* THE TASK *
Copy the records below exactly, starting at the line that contains "- vr word Blocks" and ending at the line that contains "Create a landing"; leave out any pictures.

* INPUT *
==================================================

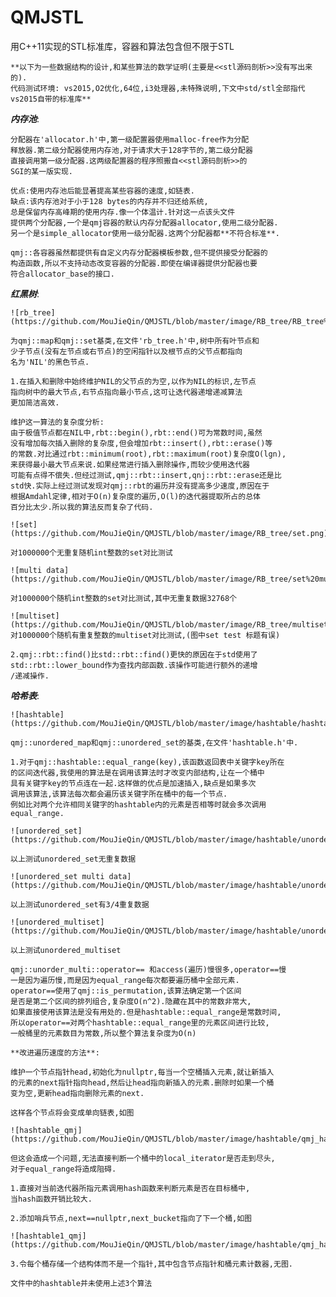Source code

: # QMJSTL
用C++11实现的STL标准库，容器和算法包含但不限于STL

	**以下为一些数据结构的设计,和某些算法的数学证明(主要是<<stl源码剖析>>没有写出来的).
	代码测试环境: vs2015,O2优化,64位,i3处理器,未特殊说明,下文中std/stl全部指代
	vs2015自带的标准库**

***内存池***:

	分配器在'allocator.h'中,第一级配置器使用malloc-free作为分配
	释放器.第二级分配器使用内存池,对于请求大于128字节的,第二级分配器
	直接调用第一级分配器.这两级配置器的程序照搬自<<stl源码剖析>>的
	SGI的某一版实现.
	
	优点:使用内存池后能显著提高某些容器的速度,如链表.
	缺点:该内存池对于小于128 bytes的内存并不归还给系统,
	总是保留内存高峰期的使用内存.像一个体温计.针对这一点该头文件
	提供两个分配器,一个是qmj容器的默认内存分配器allocator,使用二级分配器.
	另一个是simple_allocator使用一级分配器.这两个分配器都**不符合标准**.
	
	qmj::各容器虽然都提供有自定义内存分配器模板参数,但不提供接受分配器的
	构造函数,所以不支持动态改变容器的分配器.即使在编译器提供分配器也要
	符合allocator_base的接口.

***红黑树***:

	![rb_tree](https://github.com/MouJieQin/QMJSTL/blob/master/image/RB_tree/RB_tree%20for%20map.png)

	为qmj::map和qmj::set基类,在文件'rb_tree.h'中,树中所有叶节点和
	少子节点(没有左节点或右节点)的空闲指针以及根节点的父节点都指向
	名为'NIL'的黑色节点.
	
	1.在插入和删除中始终维护NIL的父节点的为空,以作为NIL的标识,左节点
	指向树中的最大节点,右节点指向最小节点,这可让迭代器递增递减算法
	更加简洁高效.
	
	维护这一算法的复杂度分析:
	由于极值节点都在NIL中,rbt::begin(),rbt::end()可为常数时间,虽然
	没有增加每次插入删除的复杂度,但会增加rbt::insert(),rbt::erase()等
	的常数.对比通过rbt::minimum(root),rbt::maximum(root)复杂度O(lgn),
	来获得最小最大节点来说.如果经常进行插入删除操作,而较少使用迭代器
	可能有点得不偿失.但经过测试,qmj::rbt::insert,qnj::rbt::erase还是比
	std快.实际上经过测试发现对qmj::rbt的遍历并没有提高多少速度,原因在于
	根据Amdahl定律,相对于O(n)复杂度的遍历,O(l)的迭代器提取所占的总体
	百分比太少.所以我的算法反而复杂了代码.
	
	![set](https://github.com/MouJieQin/QMJSTL/blob/master/image/RB_tree/set.png)
	
	对1000000个无重复随机int整数的set对比测试
	
	![multi data](https://github.com/MouJieQin/QMJSTL/blob/master/image/RB_tree/set%20multiData.png)
	
	对1000000个随机int整数的set对比测试,其中无重复数据32768个
	
	![multiset](https://github.com/MouJieQin/QMJSTL/blob/master/image/RB_tree/multiset.png)
	对1000000个随机有重复整数的multiset对比测试,(图中set test 标题有误)
	
	2.qmj::rbt::find()比std::rbt::find()更快的原因在于std使用了
	std::rbt::lower_bound作为查找内部函数.该操作可能进行额外的递增
	/递减操作.
	

***哈希表***:

	![hashtable](https://github.com/MouJieQin/QMJSTL/blob/master/image/hashtable/hashtable.png)
	
	qmj::unordered_map和qmj::unordered_set的基类,在文件'hashtable.h'中.
	
	1.对于qmj::hashtable::equal_range(key),该函数返回表中关键字key所在
	的区间迭代器,我使用的算法是在调用该算法时才改变内部结构,让在一个桶中
	具有关键字key的节点连在一起.这样做的优点是加速插入,缺点是如果多次
	调用该算法,该算法每次都会遍历该关键字所在桶中的每一个节点.
	例如比对两个允许相同关键字的hashtable内的元素是否相等时就会多次调用
	equal_range.
	
	![unordered_set](https://github.com/MouJieQin/QMJSTL/blob/master/image/hashtable/unordered_set.png)
	
	以上测试unordered_set无重复数据
	
	![unordered_set multi data](https://github.com/MouJieQin/QMJSTL/blob/master/image/hashtable/unordered_set%20multiData.png)
	
	以上测试unordered_set有3/4重复数据
	
	![unordered_multiset](https://github.com/MouJieQin/QMJSTL/blob/master/image/hashtable/unordered_set.png)
	
	以上测试unordered_multiset
	
	qmj::unorder_multi::operator== 和access(遍历)慢很多,operator==慢
	一是因为遍历慢,而是因为equal_range每次都要遍历桶中全部元素.
	operator==使用了qmj::is_permutation,该算法确定第一个区间
	是否是第二个区间的排列组合,复杂度O(n^2).隐藏在其中的常数非常大,
	如果直接使用该算法是没有用处的.但是hashtable::equal_range是常数时间,
	所以operator==对两个hashtable::equal_range里的元素区间进行比较,
	一般桶里的元素数目为常数,所以整个算法复杂度为O(n)
	
	**改进遍历速度的方法**:
	
	维护一个节点指针head,初始化为nullptr,每当一个空桶插入元素,就让新插入
	的元素的next指针指向head,然后让head指向新插入的元素.删除时如果一个桶
	变为空,更新head指向删除元素的next.
	
	这样各个节点将会变成单向链表,如图
	
	![hashtable_qmj](https://github.com/MouJieQin/QMJSTL/blob/master/image/hashtable/qmj_hashtable.png)
	
	但这会造成一个问题,无法直接判断一个桶中的local_iterator是否走到尽头,
	对于equal_range将造成阻碍.
	
	1.直接对当前迭代器所指元素调用hash函数来判断元素是否在目标桶中,
	当hash函数开销比较大.
	
	2.添加哨兵节点,next==nullptr,next_bucket指向了下一个桶,如图
	
	![hashtable1_qmj](https://github.com/MouJieQin/QMJSTL/blob/master/image/hashtable/qmj_hashtable1.png)
	
	3.令每个桶存储一个结构体而不是一个指针,其中包含节点指针和桶元素计数器,无图.
	
	文件中的hashtable并未使用上述3个算法
	
	
	
	
	
	
	
	
	
	
	
	
	
	
	
	
	

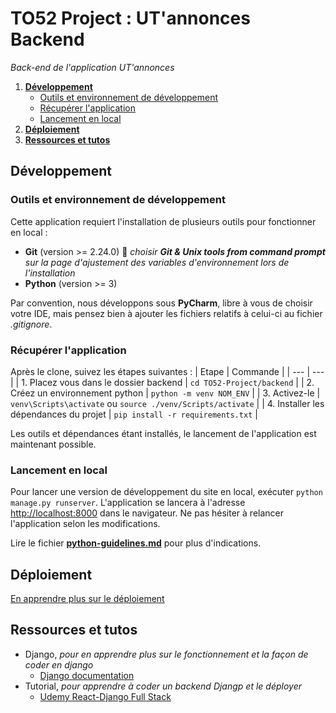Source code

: # TO52 Project : UT'annonces Backend
_Back-end de l'application UT'annonces_

1. [**Développement**](#développement)
    - [Outils et environnement de développement](#outils-et-environnement-de-développement)
    - [Récupérer l'application](#récupérer-lapplication)
    - [Lancement en local](#lancement-en-local)
1. [**Déploiement**](#déploiement)
1. [**Ressources et tutos**](#ressources-et-tutos)

## Développement

### Outils et environnement de développement

Cette application requiert l'installation de plusieurs outils pour fonctionner en local :
* **Git** (version >= 2.24.0) :rotating_light: *choisir **Git & Unix tools from command prompt** sur la page d'ajustement des variables d'environnement lors de l'installation*
* **Python** (version >= 3)

Par convention, nous développons sous **PyCharm**, libre à vous de choisir votre IDE, mais pensez bien à ajouter les fichiers relatifs à celui-ci au fichier *.gitignore*.

### Récupérer l'application

Après le clone, suivez les étapes suivantes :
| Etape | Commande |
| --- | --- |
| 1. Placez vous dans le dossier backend | `cd TO52-Project/backend` |
| 2. Créez un environnement python | `python -m venv NOM_ENV` |
| 3. Activez-le | `venv\Scripts\activate` ou `source ./venv/Scripts/activate` |
| 4. Installer les dépendances du projet | `pip install -r requirements.txt` |

Les outils et dépendances étant installés, le lancement de l'application est maintenant possible.

### Lancement en local

Pour lancer une version de développement du site en local, exécuter `python manage.py runserver`. 
L'application se lancera à l'adresse [http://localhost:8000](http://localhost:8000) dans le navigateur. Ne pas hésiter à relancer l'application selon les modifications.

Lire le fichier [**python-guidelines.md**](./python-guidelines.md) pour plus d'indications.

## Déploiement

[En apprendre plus sur le déploiement](#)

## Ressources et tutos

- Django, _pour en apprendre plus sur le fonctionnement et la façon de coder en django_
    - [Django documentation](https://www.djangoproject.com/)
- Tutorial, _pour apprendre à coder un backend Djangp et le déployer_
    - [Udemy React-Django Full Stack](https://www.udemy.com/course/react-django-full-stack/)
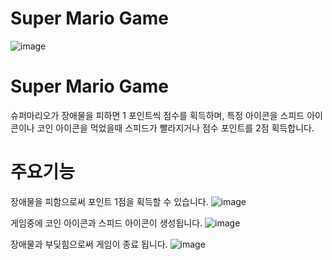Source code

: # Super Mario Game

![image](https://github.com/Hyunjin07/MarioGame/assets/111410288/17cb8dc9-6384-43c6-94d3-180e33d19d75)

# Super Mario Game
슈퍼마리오가 장애물을 피하면 1 포인트씩 점수를 획득하며, 특정 아이콘을 스피드 아이콘이나 코인 아이콘을 먹었을때 스피드가 빨라지거나 점수 포인트를 2점 획득합니다.

# 주요기능
장애물을 피함으로써 포인트 1점을 획득할 수 있습니다.
![image](https://github.com/Hyunjin07/MarioGame/assets/111410288/21831bb3-cbdf-4c13-a046-bca118f51ad5)


게임중에 코인 아이콘과 스피드 아이콘이 생성됩니다.
![image](https://github.com/Hyunjin07/MarioGame/assets/111410288/e95484c3-592f-4886-8cd8-d54bf5044222)


장애물과 부딪힘으로써 게임이 종료 됩니다. 
![image](https://github.com/Hyunjin07/MarioGame/assets/111410288/e16a8130-1793-4d2c-9183-48e39bbd520a)
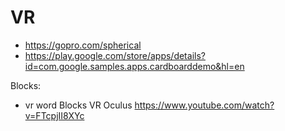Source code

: # VR

- <https://gopro.com/spherical>
- <https://play.google.com/store/apps/details?id=com.google.samples.apps.cardboarddemo&hl=en>

Blocks:

- vr word Blocks VR Oculus <https://www.youtube.com/watch?v=FTcpjII8XYc>
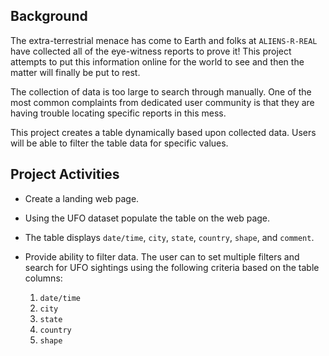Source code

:## Background

The extra-terrestrial menace has come to Earth and folks at `ALIENS-R-REAL` have collected all of the eye-witness reports to prove it! This project attempts to put this information online for the world to see and then the matter will finally be put to rest.

The collection of data is too large to search through manually. One of the most common complaints from dedicated user community is that they are having trouble locating specific reports in this mess.

This project creates a table dynamically based upon collected data. Users will be able to filter the table data for specific values.


## Project Activities

* Create a landing  web page.

* Using the UFO dataset populate the table on the web page.

* The table displays `date/time`, `city`, `state`, `country`, `shape`, and `comment`.

* Provide ability to filter data. The user can to set multiple filters and search for UFO sightings using the following criteria based on the table columns:

  1. `date/time`
  2. `city`
  3. `state`
  4. `country`
  5. `shape`

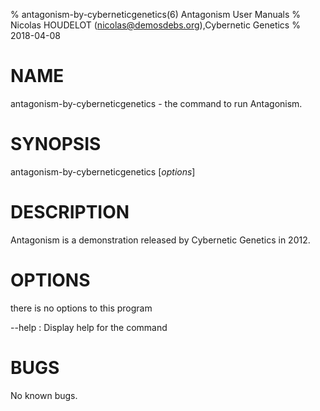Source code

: % antagonism-by-cyberneticgenetics(6) Antagonism User Manuals
% Nicolas HOUDELOT (nicolas@demosdebs.org),Cybernetic Genetics
% 2018-04-08

# NAME
antagonism-by-cyberneticgenetics - the command to run Antagonism.

# SYNOPSIS
antagonism-by-cyberneticgenetics [*options*]

# DESCRIPTION
Antagonism is a demonstration released by Cybernetic Genetics in 2012.

# OPTIONS
there is no options to this program

\--help
:   Display help for the command

# BUGS
No known bugs.
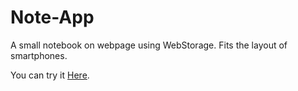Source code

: # Note-App

A small notebook on webpage using WebStorage. Fits the layout of smartphones.

You can try it [Here](https://iraka-c.github.io/Note-App/index.html).
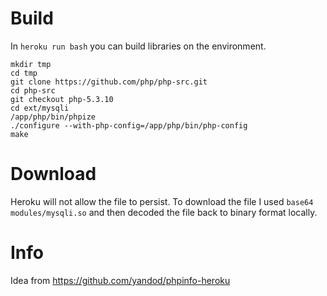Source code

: # Build

In <code>heroku run bash</code> you can build libraries on the environment.

	mkdir tmp
	cd tmp
	git clone https://github.com/php/php-src.git
	cd php-src
	git checkout php-5.3.10
	cd ext/mysqli
	/app/php/bin/phpize
	./configure --with-php-config=/app/php/bin/php-config
	make

# Download

Heroku will not allow the file to persist. To download the file I used
<code>base64 modules/mysqli.so</code> and then decoded the file back
to binary format locally.

# Info

Idea from https://github.com/yandod/phpinfo-heroku
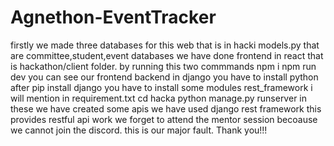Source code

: # Agnethon-EventTracker
firstly we made three databases for this web that is in hacki models.py that are committee,student,event databases
we have done frontend in react that is hackathon/client folder.
by running this two commmands
npm i
npm run dev
you can see our frontend
backend in django 
you have to install python after
pip install django 
you have to install some modules
rest_framework
i will mention in requirement.txt
cd hacka
python manage.py runserver
in these we have created some apis
we have used django rest framework this provides restful api work 
we forget to attend the mentor session becoause we cannot join the discord. this is our major fault.
Thank you!!!
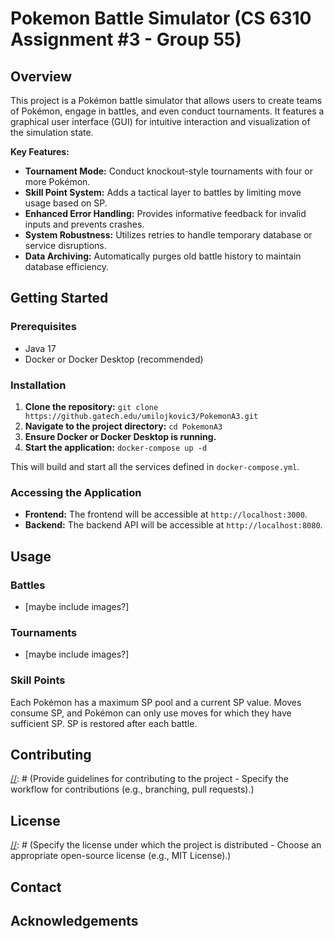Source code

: # Pokemon Battle Simulator (CS 6310 Assignment #3 - Group 55)

## Overview

This project is a Pokémon battle simulator that allows users to create teams of Pokémon, engage in battles, and even conduct tournaments. It features a graphical user interface (GUI) for intuitive interaction and visualization of the simulation state.

**Key Features:**

* **Tournament Mode:** Conduct knockout-style tournaments with four or more Pokémon.
* **Skill Point System:**  Adds a tactical layer to battles by limiting move usage based on SP.
* **Enhanced Error Handling:**  Provides informative feedback for invalid inputs and prevents crashes.
* **System Robustness:** Utilizes retries to handle temporary database or service disruptions.
* **Data Archiving:** Automatically purges old battle history to maintain database efficiency.

## Getting Started

### Prerequisites
* Java 17
* Docker or Docker Desktop (recommended)

### Installation
1. **Clone the repository:** `git clone https://github.gatech.edu/umilojkovic3/PokemonA3.git`
1. **Navigate to the project directory:** `cd PokemonA3`
1. **Ensure Docker or Docker Desktop is running.**
1. **Start the application:** `docker-compose up -d`

This will build and start all the services defined in `docker-compose.yml`.

### Accessing the Application

* **Frontend:** The frontend will be accessible at `http://localhost:3000`.
* **Backend:** The backend API will be accessible at `http://localhost:8080`.


## Usage

### Battles
- [maybe include images?]

### Tournaments
- [maybe include images?]


### Skill Points

Each Pokémon has a maximum SP pool and a current SP value. Moves consume SP, and Pokémon can only use moves for which they have sufficient SP. SP is restored after each battle.


## Contributing

[//]: # (Provide guidelines for contributing to the project -  Specify the workflow for contributions (e.g., branching, pull requests).)

## License

[//]: # (Specify the license under which the project is distributed - Choose an appropriate open-source license (e.g., MIT License).)

## Contact

[//]: # (Provide contact information for questions or support)

## Acknowledgements

[//]: # (Acknowledge any third-party libraries, tools, or resources used)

==================================================

* SOLUTION BELOW *
- vr word Blocks VR Oculus <https://www.youtube.com/watch?v=FTcpjII8XYc>
Source code

:## Background

The extra-terrestrial menace has come to Earth and folks at `ALIENS-R-REAL` have collected all of the eye-witness reports to prove it! This project attempts to put this information online for the world to see and then the matter will finally be put to rest.

The collection of data is too large to search through manually. One of the most common complaints from dedicated user community is that they are having trouble locating specific reports in this mess.

This project creates a table dynamically based upon collected data. Users will be able to filter the table data for specific values.


## Project Activities

* Create a landing  web page.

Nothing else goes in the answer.